Chipmaker Intel is reportedly working on alternative technology for the high-end server market should its Itanium processor fail to make the grade for complex computing in the next decade.
The controversial move is apparently seen by some Intel executives as a tacit admission that Itanium, which cost an estimated $1bn and took seven years to develop, may be a flop.
The 64-bit processor, co-designed by Intel and Hewlett Packard, runs in servers and supercomputers.
According to a report in the San Jose Mercury News, Intel is to integrate capabilities into its next version of the Pentium family which allow the chip, codenamed Prescott, to run 32-bit applications as well as 64-bit versions of those applications.
These 'extensions' will turn the Prescott chip, due out late 2003 or 2004, into a 64-bit processor compatible with Intel's traditional x86 designs, like AMD's Hammer, and will make it compatible with existing Windows server software.
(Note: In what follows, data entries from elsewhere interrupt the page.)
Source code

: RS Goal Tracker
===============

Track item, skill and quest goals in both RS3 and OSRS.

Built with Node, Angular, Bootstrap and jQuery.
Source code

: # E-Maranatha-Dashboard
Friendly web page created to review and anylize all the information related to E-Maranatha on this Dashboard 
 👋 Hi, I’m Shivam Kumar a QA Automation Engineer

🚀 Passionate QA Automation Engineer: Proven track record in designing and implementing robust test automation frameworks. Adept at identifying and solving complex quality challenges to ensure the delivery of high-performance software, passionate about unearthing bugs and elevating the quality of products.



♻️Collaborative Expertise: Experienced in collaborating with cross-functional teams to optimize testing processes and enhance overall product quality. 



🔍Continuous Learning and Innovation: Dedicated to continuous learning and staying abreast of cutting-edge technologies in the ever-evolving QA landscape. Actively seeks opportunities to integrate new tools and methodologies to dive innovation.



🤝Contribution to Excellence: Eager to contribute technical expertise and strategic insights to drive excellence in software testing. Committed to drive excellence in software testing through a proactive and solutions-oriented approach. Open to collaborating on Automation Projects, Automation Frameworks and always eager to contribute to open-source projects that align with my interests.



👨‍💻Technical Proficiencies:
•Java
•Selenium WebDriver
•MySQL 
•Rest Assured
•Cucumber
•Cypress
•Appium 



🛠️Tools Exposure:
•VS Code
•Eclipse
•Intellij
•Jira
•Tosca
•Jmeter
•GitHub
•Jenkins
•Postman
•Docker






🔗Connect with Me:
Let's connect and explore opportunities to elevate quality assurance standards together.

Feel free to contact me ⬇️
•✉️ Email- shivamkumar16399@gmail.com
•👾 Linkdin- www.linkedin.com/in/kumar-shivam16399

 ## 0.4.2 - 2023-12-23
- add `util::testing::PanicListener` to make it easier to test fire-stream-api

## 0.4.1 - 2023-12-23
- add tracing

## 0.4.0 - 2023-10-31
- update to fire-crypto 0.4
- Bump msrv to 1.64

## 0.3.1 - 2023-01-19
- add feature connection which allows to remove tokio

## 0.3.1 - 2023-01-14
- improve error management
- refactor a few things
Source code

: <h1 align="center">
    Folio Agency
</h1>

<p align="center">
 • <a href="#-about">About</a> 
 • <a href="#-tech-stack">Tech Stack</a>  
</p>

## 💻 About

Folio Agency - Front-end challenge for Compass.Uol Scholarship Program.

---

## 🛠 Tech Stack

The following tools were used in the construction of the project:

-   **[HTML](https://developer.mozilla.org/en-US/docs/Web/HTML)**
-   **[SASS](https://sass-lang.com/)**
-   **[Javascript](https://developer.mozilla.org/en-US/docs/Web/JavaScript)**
The chip would, however, require both hardware and software makers to come up with products that would use the 32-bit/64-bit design.
One of the stumbling blocks for Itanium, which has proved to be one of Intel's most ambitious launches, has been a lack of applications.
In the first full quarter of Itanium sales, manufacturers sold just $13.7m worth of servers containing the chip, which comes to less than 500 machines, according to IDC.
An Intel spokesman said that the company does not talk about unannounced products, but did admit that such processors are on the agenda for the company's developer forum, which is scheduled to take place on 25 February.